• Exercise directions: Please return every line of the records that contains the word "subsubsection".

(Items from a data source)
--- START ---
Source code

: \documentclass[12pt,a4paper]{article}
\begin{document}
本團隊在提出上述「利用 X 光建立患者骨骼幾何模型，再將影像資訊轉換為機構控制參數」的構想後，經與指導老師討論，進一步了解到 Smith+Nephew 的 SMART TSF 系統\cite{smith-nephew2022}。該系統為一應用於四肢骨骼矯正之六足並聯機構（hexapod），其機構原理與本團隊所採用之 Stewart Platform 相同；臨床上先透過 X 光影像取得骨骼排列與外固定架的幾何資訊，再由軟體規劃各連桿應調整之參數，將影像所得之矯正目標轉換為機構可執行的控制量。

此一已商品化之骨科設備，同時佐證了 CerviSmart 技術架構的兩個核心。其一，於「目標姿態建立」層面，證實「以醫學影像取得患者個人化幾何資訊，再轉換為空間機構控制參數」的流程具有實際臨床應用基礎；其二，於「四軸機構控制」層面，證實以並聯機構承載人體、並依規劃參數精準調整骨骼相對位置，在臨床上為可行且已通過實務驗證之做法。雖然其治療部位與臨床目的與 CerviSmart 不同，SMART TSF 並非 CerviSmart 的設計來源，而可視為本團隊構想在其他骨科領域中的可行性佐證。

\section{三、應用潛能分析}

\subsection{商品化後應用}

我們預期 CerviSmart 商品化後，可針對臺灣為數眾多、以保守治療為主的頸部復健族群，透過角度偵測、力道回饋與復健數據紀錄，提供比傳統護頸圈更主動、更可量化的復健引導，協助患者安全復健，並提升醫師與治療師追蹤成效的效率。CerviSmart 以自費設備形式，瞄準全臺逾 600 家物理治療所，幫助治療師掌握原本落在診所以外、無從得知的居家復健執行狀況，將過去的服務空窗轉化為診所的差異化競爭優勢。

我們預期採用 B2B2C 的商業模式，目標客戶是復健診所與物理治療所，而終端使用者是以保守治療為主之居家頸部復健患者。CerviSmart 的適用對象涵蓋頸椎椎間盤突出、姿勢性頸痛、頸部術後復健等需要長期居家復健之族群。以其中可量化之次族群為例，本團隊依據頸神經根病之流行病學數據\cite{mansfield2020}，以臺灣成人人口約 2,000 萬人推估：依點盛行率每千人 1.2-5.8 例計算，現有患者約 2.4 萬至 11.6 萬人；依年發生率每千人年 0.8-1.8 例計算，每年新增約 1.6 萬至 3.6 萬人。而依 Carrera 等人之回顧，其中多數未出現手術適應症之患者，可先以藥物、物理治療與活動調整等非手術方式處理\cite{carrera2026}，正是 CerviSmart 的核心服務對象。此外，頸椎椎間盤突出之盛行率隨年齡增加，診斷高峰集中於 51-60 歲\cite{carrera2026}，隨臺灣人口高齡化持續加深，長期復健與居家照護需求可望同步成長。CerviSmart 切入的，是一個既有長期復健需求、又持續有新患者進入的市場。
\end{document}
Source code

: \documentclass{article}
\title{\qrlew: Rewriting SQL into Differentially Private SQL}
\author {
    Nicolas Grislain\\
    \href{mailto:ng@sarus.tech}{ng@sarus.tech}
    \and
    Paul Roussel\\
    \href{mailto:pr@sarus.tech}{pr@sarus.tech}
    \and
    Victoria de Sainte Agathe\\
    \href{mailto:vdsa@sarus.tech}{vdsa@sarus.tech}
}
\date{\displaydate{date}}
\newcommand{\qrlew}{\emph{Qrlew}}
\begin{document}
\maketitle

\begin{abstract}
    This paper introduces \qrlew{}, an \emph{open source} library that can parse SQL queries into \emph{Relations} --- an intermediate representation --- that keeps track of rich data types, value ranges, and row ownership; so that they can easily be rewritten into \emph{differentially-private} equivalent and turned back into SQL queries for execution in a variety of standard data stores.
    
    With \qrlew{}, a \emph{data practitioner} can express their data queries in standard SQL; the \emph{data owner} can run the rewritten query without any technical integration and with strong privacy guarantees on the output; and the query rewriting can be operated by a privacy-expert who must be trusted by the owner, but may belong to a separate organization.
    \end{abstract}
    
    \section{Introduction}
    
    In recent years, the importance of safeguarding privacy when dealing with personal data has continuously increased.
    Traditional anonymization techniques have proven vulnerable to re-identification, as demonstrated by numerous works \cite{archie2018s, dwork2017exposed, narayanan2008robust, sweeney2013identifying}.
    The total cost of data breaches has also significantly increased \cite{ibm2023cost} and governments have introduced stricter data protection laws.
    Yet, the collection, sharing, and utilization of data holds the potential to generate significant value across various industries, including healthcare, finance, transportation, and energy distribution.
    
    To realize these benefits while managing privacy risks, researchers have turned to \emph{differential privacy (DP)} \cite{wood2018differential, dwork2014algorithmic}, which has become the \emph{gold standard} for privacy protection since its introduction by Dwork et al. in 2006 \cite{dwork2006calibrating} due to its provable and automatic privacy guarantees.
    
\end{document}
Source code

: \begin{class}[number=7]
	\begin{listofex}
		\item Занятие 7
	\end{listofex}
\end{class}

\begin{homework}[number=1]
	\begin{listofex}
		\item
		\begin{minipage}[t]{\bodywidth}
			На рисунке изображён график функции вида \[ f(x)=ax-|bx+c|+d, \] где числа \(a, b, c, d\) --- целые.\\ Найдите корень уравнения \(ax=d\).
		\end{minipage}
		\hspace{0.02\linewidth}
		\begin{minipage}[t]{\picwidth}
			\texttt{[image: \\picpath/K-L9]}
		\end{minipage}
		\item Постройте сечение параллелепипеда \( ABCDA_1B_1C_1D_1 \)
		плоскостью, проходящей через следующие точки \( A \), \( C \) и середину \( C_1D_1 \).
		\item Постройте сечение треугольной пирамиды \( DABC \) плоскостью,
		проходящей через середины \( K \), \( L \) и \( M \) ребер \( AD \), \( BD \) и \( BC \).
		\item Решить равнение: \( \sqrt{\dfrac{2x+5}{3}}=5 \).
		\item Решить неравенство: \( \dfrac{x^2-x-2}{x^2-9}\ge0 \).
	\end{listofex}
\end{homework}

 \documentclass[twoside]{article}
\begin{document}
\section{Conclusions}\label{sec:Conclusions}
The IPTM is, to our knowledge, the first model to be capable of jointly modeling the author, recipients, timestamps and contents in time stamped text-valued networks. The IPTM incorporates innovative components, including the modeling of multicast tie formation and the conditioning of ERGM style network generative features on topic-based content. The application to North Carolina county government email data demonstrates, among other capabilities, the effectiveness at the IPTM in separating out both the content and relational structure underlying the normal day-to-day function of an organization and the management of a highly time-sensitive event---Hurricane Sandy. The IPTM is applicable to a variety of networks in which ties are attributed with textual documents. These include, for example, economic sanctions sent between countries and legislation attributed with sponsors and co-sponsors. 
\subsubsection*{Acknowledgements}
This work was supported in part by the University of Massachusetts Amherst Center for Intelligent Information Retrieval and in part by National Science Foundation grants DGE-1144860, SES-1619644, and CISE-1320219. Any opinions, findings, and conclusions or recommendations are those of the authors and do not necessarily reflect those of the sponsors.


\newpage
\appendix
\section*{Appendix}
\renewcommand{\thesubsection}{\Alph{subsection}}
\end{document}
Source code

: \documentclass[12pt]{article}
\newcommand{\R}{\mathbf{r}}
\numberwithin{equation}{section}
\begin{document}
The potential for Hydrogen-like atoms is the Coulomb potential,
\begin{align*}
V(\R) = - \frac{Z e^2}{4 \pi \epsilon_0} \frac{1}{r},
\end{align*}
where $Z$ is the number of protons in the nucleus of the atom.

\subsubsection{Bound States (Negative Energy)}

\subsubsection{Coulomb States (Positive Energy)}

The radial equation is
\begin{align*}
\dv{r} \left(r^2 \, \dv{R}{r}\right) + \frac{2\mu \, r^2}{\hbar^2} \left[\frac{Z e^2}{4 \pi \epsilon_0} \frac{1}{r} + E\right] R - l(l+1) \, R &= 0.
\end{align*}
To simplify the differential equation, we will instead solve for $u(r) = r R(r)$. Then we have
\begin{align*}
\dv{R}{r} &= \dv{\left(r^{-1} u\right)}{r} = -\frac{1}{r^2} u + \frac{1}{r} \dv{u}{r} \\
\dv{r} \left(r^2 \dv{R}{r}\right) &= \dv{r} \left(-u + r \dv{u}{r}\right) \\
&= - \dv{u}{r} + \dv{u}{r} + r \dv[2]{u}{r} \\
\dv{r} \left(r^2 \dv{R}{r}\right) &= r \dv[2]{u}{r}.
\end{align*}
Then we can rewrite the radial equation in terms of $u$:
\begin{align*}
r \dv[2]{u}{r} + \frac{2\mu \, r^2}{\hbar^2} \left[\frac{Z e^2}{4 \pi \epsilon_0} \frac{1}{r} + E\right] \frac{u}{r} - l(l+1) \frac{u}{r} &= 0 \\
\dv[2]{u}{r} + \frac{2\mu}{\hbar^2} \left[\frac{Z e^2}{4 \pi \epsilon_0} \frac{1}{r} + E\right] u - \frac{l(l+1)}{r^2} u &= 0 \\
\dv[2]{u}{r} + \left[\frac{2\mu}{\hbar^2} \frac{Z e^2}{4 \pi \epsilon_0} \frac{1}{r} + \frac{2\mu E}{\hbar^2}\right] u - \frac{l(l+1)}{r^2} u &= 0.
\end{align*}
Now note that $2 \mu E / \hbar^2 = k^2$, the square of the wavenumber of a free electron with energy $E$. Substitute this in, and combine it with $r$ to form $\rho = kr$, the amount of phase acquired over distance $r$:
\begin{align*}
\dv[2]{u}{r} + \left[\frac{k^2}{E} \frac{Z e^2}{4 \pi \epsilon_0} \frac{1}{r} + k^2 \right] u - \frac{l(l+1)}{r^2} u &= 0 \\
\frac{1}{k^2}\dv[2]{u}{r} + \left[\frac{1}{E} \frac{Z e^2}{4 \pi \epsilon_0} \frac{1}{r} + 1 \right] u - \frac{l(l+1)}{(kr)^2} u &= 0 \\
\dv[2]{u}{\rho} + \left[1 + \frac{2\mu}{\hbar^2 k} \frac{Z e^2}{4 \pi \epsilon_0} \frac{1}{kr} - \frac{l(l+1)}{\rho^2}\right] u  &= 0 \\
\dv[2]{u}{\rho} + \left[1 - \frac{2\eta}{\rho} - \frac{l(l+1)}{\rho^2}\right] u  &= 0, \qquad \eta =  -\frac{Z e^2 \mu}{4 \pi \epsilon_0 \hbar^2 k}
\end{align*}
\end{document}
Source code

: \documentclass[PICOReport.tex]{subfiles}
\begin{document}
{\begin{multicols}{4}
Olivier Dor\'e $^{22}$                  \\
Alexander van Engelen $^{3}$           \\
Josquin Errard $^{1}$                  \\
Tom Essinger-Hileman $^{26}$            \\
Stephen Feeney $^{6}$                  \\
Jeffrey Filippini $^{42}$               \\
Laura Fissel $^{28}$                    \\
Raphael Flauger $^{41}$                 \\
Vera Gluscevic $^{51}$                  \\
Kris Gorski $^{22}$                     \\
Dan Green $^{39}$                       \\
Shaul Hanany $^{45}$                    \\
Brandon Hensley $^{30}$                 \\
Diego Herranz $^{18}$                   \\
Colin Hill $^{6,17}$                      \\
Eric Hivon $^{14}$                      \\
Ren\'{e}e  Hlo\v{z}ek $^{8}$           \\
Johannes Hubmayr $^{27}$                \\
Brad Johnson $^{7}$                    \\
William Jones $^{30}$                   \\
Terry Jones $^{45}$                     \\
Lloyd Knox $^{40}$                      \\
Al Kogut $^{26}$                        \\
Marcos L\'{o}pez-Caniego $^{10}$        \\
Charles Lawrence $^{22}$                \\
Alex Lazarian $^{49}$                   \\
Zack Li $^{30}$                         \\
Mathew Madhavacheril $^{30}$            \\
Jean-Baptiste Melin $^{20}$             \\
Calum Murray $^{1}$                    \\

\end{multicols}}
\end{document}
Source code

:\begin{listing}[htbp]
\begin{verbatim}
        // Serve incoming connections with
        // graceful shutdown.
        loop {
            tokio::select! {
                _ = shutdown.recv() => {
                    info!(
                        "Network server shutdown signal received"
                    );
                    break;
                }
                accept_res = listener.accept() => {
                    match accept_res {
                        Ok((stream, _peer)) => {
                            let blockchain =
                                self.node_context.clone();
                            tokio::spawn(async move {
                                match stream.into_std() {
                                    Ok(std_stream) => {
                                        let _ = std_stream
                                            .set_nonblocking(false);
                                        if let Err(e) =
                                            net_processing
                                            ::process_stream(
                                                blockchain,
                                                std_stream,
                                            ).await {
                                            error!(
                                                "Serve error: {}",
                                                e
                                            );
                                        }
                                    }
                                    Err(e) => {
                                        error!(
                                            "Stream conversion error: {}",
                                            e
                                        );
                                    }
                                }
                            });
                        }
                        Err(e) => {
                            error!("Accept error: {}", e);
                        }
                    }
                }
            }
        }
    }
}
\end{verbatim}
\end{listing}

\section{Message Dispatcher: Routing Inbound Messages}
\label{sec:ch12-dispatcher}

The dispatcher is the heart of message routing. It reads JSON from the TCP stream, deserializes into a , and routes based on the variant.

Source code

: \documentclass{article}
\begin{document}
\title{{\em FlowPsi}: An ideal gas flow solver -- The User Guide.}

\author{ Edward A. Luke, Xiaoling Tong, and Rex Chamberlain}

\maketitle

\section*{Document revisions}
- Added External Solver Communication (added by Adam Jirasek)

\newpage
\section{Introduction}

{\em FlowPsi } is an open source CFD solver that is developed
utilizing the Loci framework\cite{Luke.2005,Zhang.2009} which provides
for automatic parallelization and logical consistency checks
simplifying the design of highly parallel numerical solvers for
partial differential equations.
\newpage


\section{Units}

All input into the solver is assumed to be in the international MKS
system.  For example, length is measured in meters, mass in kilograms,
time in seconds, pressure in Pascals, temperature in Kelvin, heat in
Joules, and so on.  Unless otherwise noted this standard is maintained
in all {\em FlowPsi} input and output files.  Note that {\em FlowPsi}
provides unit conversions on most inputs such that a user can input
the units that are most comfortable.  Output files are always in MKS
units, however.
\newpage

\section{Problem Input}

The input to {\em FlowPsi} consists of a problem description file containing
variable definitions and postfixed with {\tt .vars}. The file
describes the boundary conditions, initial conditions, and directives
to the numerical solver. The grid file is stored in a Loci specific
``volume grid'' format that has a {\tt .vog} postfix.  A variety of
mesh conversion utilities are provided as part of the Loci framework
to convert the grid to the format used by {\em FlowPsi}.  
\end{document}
--- END ---
• Answer:
\subsubsection*{Acknowledgements}
\subsubsection{Bound States (Negative Energy)}
\subsubsection{Coulomb States (Positive Energy)}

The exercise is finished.